2.0 KiB
Piquant
Piquant is a little toy operating system I'm building.
Why?
Because it's fun. Don't you like to have fun? Ogre.
What does it do?
Right now, not much. It boots from a 1.44mB floppy disk, and enters into a BASIC interpreter, just like your favorite home computers of the 70s/80s!
Currently the BASIC only understands a few simple basic commands: PRINT, LIST, GOTO and RUN. The arithmetic parser was yanked out as part of a refactor that is still ongoing so it can't do math right now. The eventual target is for this to be fully MS BASIC-80 compliant.

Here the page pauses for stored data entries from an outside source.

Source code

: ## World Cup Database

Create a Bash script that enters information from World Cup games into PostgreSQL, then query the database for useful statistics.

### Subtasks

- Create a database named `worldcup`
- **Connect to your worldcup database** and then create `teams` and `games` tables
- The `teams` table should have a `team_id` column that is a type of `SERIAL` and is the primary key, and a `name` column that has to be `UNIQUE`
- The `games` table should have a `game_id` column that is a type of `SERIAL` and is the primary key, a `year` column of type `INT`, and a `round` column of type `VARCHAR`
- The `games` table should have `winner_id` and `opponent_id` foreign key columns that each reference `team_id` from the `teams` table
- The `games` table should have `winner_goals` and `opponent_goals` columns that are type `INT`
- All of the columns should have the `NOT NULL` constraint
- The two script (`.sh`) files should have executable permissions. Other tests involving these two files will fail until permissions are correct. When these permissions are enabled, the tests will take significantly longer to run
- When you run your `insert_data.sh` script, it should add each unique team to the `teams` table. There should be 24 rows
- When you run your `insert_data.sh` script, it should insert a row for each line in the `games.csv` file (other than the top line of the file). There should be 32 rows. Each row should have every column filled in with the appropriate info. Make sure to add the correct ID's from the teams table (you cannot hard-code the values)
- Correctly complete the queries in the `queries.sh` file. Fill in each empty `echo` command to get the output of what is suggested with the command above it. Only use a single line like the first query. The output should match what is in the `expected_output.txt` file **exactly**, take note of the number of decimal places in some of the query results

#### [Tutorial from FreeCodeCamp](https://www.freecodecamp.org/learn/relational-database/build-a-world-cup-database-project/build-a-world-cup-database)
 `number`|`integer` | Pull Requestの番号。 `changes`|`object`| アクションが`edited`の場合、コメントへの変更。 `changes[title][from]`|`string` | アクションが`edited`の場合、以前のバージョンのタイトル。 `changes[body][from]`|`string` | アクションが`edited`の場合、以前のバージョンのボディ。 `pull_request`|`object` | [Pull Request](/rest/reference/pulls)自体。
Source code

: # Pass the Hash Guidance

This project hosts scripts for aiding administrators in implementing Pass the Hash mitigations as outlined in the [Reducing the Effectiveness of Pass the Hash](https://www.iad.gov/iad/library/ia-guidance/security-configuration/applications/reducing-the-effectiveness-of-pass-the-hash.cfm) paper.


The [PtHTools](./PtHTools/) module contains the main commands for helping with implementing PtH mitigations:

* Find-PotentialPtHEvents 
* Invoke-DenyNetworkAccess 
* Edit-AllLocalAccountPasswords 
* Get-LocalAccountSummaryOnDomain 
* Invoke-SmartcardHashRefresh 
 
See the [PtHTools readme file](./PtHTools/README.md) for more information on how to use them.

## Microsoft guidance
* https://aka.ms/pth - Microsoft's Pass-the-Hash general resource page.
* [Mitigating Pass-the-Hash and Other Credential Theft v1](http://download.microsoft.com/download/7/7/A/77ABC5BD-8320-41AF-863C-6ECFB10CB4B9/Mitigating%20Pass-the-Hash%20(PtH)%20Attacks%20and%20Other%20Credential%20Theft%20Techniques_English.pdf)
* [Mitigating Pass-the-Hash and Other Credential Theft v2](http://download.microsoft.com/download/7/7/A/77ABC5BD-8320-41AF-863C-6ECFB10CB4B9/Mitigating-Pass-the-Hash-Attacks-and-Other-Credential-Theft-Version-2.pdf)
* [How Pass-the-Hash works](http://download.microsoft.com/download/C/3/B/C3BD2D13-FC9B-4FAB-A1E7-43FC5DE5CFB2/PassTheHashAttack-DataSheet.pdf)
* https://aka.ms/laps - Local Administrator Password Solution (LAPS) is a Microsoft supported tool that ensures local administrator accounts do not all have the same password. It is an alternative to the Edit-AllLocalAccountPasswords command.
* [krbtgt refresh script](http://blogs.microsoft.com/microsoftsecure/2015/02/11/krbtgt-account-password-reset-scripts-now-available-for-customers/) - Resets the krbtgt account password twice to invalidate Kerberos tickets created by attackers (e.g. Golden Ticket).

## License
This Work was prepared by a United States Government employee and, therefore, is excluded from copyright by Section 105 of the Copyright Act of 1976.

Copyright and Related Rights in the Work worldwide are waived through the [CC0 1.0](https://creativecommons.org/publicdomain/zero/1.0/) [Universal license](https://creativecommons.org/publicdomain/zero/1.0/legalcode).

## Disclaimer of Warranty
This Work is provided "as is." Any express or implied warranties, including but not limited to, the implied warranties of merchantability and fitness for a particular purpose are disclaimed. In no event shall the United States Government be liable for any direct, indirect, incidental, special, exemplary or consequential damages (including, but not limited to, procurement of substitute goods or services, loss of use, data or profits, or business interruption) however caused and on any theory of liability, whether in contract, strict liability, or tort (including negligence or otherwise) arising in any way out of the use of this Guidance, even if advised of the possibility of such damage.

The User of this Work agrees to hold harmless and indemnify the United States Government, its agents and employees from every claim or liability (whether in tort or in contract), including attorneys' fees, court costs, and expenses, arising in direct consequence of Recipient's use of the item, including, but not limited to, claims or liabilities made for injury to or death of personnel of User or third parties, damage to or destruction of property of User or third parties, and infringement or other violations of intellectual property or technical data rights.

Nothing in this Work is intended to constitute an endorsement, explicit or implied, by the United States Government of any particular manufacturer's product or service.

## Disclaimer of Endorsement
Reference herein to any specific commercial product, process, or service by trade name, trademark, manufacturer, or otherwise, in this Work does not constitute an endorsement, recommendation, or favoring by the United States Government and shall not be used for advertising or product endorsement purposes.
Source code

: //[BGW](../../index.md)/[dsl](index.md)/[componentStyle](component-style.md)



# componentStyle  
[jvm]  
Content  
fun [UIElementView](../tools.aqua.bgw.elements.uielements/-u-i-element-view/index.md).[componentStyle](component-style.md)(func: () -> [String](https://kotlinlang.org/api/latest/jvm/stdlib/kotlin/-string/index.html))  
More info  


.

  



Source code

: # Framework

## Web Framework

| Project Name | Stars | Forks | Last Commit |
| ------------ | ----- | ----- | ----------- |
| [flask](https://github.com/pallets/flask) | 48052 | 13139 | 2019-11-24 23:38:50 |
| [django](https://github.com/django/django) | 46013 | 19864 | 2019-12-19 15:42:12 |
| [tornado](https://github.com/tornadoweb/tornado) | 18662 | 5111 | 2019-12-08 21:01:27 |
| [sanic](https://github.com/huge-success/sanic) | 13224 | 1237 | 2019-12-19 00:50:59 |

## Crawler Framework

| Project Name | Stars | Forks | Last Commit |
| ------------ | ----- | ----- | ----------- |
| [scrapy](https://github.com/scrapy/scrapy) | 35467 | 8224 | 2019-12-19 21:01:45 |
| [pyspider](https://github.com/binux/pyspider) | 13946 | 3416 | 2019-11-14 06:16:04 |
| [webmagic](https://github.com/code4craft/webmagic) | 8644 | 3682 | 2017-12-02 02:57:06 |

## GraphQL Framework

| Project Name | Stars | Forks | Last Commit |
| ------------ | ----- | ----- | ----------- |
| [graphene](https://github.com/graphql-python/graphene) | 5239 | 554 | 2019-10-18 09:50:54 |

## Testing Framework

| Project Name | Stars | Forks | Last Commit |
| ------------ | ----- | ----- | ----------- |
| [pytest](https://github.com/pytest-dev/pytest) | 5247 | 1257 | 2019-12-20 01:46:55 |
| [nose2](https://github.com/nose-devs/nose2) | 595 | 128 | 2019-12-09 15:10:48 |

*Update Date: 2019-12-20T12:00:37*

Beware, this is a work in progress and is probably in some state of brokenness. The last couple of git log entries should be relied upon to understand the current state.
How can I run it?
You have to build it to run it. To build it, you need:
- bcc (bruce's c compiler - check your OS's package repositories)
- nasm
- gnu make
- ld86, objdump86, as86
To run it, you need either an x86 computer with a floppy drive (or the bochs emulator. For emulation you can use any x86 emulator that can boot a floppy image, but the makefile assumes you have 'bochs' installed.
make clean run
This will rebuild all of the sources and fire up the bochs emulator. Have fun.
Developing & Testing
You need gcc to run the unit tests. To run the unit tests:
make test
Keep in mind that the unit tests are compiled with gcc, not bcc, as I couldn't find an elegant way to make bcc produce objects that could easily be run in linux (especially Travis-CI). So while the tests are an accurate test of the C code under ANSI spec, they make no promises re: what bcc is eventually going to do with that code.
New unit tests are created by making a new *.c file in tests/. Drop the name of whatever portions of piquant it relies on into a '.deps' file. Look at the others for examples.